— Task item —
Within the records, find every line that includes the word "caption" and copy it.

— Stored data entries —
---+---

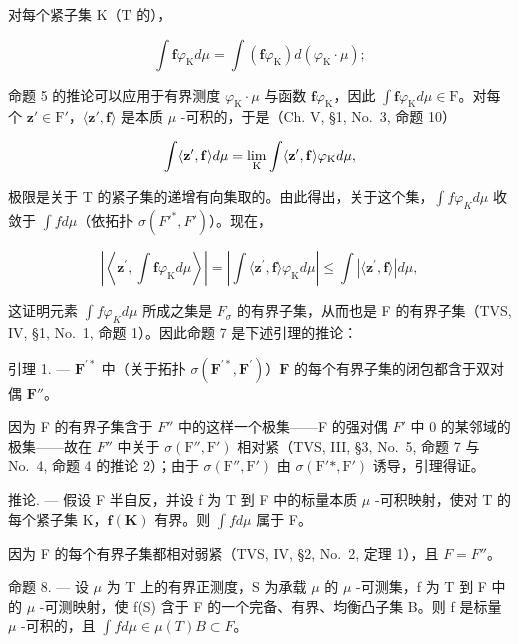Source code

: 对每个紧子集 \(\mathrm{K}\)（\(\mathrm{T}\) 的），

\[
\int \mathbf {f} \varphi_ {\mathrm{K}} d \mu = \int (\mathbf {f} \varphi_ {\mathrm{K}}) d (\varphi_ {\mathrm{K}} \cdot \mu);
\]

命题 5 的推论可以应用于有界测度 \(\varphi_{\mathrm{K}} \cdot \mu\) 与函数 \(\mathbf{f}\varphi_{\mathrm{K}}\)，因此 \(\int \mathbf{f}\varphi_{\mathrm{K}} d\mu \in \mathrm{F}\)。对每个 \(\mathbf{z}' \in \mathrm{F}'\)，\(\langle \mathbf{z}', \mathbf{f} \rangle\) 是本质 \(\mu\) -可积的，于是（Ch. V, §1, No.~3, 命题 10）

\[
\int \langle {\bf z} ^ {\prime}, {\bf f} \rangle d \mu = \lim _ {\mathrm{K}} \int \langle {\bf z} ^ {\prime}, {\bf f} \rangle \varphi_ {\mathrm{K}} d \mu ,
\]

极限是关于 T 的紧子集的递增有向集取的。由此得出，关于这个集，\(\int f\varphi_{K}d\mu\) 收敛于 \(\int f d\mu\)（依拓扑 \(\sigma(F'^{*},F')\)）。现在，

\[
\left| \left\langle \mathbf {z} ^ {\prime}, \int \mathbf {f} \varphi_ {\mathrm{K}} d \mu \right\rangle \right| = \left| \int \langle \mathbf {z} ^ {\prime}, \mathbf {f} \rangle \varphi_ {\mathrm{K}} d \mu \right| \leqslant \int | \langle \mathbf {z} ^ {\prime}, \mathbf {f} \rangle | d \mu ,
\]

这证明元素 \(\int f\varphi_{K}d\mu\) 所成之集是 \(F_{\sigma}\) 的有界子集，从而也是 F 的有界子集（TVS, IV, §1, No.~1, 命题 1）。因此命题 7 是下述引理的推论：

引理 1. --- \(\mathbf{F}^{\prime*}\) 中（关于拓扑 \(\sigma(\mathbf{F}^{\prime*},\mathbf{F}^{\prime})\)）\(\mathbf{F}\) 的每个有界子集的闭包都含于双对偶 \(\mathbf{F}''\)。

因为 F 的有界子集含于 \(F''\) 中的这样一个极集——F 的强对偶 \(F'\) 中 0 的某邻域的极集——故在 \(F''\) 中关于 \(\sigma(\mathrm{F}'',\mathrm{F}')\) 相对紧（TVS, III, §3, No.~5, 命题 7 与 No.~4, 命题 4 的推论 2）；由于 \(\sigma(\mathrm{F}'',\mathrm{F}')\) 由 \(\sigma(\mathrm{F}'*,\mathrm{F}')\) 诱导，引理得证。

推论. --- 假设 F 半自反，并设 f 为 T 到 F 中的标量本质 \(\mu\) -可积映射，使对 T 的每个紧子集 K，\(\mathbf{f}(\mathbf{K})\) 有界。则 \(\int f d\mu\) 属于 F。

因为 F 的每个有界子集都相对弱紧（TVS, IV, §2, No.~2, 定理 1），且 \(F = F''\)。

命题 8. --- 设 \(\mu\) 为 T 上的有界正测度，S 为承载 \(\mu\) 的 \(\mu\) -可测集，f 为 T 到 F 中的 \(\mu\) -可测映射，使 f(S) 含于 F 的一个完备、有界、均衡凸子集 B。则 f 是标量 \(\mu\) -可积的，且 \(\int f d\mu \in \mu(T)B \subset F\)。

---+---

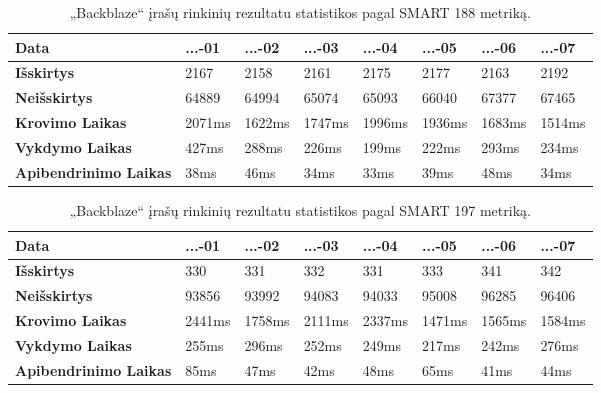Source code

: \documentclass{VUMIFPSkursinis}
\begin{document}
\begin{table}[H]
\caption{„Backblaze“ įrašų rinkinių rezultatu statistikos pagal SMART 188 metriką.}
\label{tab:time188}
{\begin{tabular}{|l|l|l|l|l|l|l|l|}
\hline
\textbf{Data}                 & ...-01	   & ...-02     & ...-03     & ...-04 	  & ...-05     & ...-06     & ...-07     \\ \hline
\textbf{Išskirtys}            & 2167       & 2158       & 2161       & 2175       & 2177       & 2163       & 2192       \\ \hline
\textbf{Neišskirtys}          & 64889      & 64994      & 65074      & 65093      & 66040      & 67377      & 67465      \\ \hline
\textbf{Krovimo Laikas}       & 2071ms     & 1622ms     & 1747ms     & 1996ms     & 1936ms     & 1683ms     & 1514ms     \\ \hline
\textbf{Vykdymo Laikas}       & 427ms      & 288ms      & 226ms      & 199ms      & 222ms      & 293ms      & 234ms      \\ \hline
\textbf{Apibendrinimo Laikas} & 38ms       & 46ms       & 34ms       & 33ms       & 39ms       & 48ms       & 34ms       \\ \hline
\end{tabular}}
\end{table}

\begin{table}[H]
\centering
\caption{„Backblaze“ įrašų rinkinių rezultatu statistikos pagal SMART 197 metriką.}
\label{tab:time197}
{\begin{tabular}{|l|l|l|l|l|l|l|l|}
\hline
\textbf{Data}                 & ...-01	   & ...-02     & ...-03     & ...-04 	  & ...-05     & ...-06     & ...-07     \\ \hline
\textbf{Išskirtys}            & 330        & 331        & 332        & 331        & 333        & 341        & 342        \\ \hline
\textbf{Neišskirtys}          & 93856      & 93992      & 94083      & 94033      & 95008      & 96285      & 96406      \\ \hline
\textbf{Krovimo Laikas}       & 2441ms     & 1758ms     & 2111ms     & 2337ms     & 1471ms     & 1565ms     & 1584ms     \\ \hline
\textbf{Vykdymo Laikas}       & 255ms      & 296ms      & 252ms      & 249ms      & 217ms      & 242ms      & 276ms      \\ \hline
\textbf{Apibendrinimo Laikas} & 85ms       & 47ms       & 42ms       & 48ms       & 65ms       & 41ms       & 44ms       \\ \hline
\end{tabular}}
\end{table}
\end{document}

---+---

— Result of this task —
\caption{„Backblaze“ įrašų rinkinių rezultatu statistikos pagal SMART 188 metriką.}
\caption{„Backblaze“ įrašų rinkinių rezultatu statistikos pagal SMART 197 metriką.}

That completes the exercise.